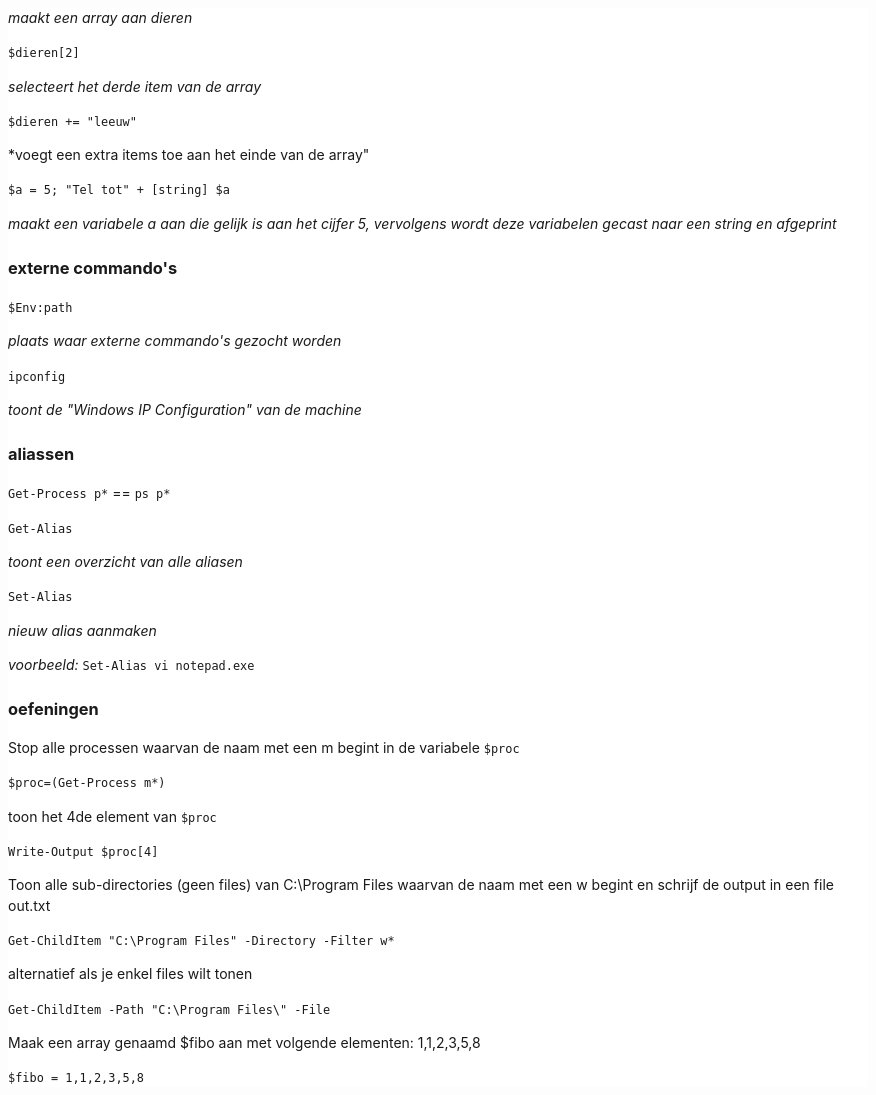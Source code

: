 *maakt een array aan dieren*

`$dieren[2]`

*selecteert het derde item van de array*

`$dieren += "leeuw"`

*voegt een extra items toe aan het einde van de array"

`$a = 5; "Tel tot" + [string] $a`

*maakt een variabele a aan die gelijk is aan het cijfer 5, vervolgens wordt deze variabelen gecast naar een string en afgeprint*


### externe commando's

`$Env:path`

*plaats waar externe commando's gezocht worden*

`ipconfig`

*toont de "Windows IP Configuration" van de machine*

### aliassen

`Get-Process p*` == `ps p*`

`Get-Alias`

*toont een overzicht van alle aliasen*

`Set-Alias`

*nieuw alias aanmaken*

*voorbeeld:* `Set-Alias vi notepad.exe`

### oefeningen

Stop alle processen waarvan de naam met een m begint in de variabele `$proc`

`$proc=(Get-Process m*)`


toon het 4de element van `$proc`
	
`Write-Output $proc[4]` 

Toon alle sub-directories (geen files) van C:\Program Files waarvan de naam met een w begint en schrijf de output in een file out.txt

`Get-ChildItem "C:\Program Files" -Directory -Filter w*`

alternatief als je enkel files wilt tonen

`Get-ChildItem -Path "C:\Program Files\" -File`

Maak een array genaamd $fibo aan met volgende elementen: 1,1,2,3,5,8

`$fibo = 1,1,2,3,5,8`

■ ■ ■ ■ ■

Work request:
Could you return the listing above exactly, minus its pictures?

Result:
Source code

: *maakt een array aan dieren*

`$dieren[2]`

*selecteert het derde item van de array*

`$dieren += "leeuw"`

*voegt een extra items toe aan het einde van de array"

`$a = 5; "Tel tot" + [string] $a`

*maakt een variabele a aan die gelijk is aan het cijfer 5, vervolgens wordt deze variabelen gecast naar een string en afgeprint*


### externe commando's

`$Env:path`

*plaats waar externe commando's gezocht worden*

`ipconfig`

*toont de "Windows IP Configuration" van de machine*

### aliassen

`Get-Process p*` == `ps p*`

`Get-Alias`

*toont een overzicht van alle aliasen*

`Set-Alias`

*nieuw alias aanmaken*

*voorbeeld:* `Set-Alias vi notepad.exe`

### oefeningen

Stop alle processen waarvan de naam met een m begint in de variabele `$proc`

`$proc=(Get-Process m*)`


toon het 4de element van `$proc`
	
`Write-Output $proc[4]` 

Toon alle sub-directories (geen files) van C:\Program Files waarvan de naam met een w begint en schrijf de output in een file out.txt

`Get-ChildItem "C:\Program Files" -Directory -Filter w*`

alternatief als je enkel files wilt tonen

`Get-ChildItem -Path "C:\Program Files\" -File`

Maak een array genaamd $fibo aan met volgende elementen: 1,1,2,3,5,8

`$fibo = 1,1,2,3,5,8`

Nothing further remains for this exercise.